MLB Network’s new production and post facility in Secaucus, NJ, will be the nerve center for broadcasting baseball, with the network handling at least 26 games this season in 720p HD. The studios in the 140,000-sq.-ft. space will also handle original programming produced in-house by MLB Network and MLB Productions.

MLB’s new digs are in the space once used as a production facility for MSNBC, which left behind a decade-old digital infrastructure that MLB happily used as a foundation for its own multilayer file-based infrastructure, tying all the production and post spaces together internally and connecting via fiber to all 30 major-league ballparks around the U.S. and Canada.

This sophisticated integration of picture and sound in a file-based environment makes talking about audio as a standalone proposition a bit challenging, says Mark Haden, VP of engineering and IT for MLB: “The audio and video are fully embedded, and we want to keep it that way as much as possible.”

There are two large audio-production spaces” respectively dubbed Studio 42 for Jackie Robinson’s famously retired number and Studio 3 for Babe Ruth’s” with the largest big enough to hold a half-size regulation infield as a set and spread out enough that wireless microphones and IFB are the norm for talent.

Two audio-control rooms can interface with either production space. Each is equipped with a 56-fader Calrec Omega production console linked via Calrec Hydra networking. Monitoring is done with Genelec speakers and subs, with five of 14 Final Cut Pro-equipped edit suites configured for both stereo and 5.1. Two audio-sweetening rooms will be fitted with Fairlight systems in the very near future.

The facility hit the ground running, handling live work on the Caribbean Series, The World Baseball Classic series, and spring-training games, as well as 30 Clubs in 30 Days, a series of one-hour spring-training specials previewing each MLB club. “That was a challenge, considering we only opened up the first of the year,” says Haden.

Since the facility’s huge storage/server system” 36 K2 media servers in a RAID-protected storage area network” can handle massive amounts of data, the network can juggle 15 games simultaneously.

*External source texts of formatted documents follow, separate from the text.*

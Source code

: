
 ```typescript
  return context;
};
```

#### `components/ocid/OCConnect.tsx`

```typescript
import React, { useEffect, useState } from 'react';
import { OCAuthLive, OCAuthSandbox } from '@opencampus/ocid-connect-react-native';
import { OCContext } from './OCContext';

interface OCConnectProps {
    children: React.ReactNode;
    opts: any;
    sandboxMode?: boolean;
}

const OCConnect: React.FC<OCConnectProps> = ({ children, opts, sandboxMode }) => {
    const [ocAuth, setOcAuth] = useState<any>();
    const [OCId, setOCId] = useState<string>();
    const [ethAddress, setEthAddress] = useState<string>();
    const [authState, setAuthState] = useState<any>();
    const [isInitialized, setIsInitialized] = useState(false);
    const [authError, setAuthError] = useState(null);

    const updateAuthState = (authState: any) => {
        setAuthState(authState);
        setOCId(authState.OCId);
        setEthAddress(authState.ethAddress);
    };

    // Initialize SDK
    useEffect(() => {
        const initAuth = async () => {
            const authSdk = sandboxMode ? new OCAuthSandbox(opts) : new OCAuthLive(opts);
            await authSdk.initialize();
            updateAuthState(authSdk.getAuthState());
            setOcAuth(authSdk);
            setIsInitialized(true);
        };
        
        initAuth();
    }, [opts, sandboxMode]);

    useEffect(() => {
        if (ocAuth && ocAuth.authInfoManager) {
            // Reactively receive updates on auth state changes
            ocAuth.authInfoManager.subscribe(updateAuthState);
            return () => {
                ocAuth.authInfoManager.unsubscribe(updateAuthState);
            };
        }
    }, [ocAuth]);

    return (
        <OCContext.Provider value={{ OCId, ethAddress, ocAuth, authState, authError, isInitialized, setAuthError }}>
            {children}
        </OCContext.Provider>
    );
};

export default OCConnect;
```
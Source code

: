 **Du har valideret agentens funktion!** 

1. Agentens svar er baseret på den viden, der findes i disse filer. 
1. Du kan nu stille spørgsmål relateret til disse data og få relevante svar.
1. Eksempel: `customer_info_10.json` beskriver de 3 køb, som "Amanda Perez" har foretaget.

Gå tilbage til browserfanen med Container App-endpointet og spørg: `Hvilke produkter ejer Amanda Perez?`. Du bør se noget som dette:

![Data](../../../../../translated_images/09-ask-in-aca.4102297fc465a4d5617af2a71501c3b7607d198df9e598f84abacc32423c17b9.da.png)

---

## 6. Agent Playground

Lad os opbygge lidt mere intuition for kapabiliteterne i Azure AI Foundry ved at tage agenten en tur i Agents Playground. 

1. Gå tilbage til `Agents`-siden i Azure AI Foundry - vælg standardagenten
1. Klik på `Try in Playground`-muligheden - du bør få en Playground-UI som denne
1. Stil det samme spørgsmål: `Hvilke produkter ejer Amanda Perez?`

Regular-season plans call for a game of the week, live look-ins on other games, and full highlights of all the games combined for highlight shows like MLB Tonight.

With the ability to do live interviews at any park at any time and feed them throughout the broadcast networks, the facility is highly automated.

“We’re careful about our dialnorm levels,” Haden points out. “Our traffic systems talk to our on-air automation, and that’s how we handle that modulation.”

There are also no plans to upmix stereo audio to 5.1 surround sound, he adds.

Each stadium will eventually have remotely operated BallParkCams, with a microphone attached through which interviews can be conducted from Secaucus with players at stadiums here and abroad before, during, and after games. The interviews are all on VoIP, which controls not only the audio but also the cameras and sends 48 channels of discrete audio (effects, TV audio, radio calls, and foreign-language commentary) live via MPEG-4 4:2:2 AVC-encoded streams back to the facility to be edited for highlights. Six stadiums are fitted with this capability thus far. Haden expects them all to be operational by the end of the season.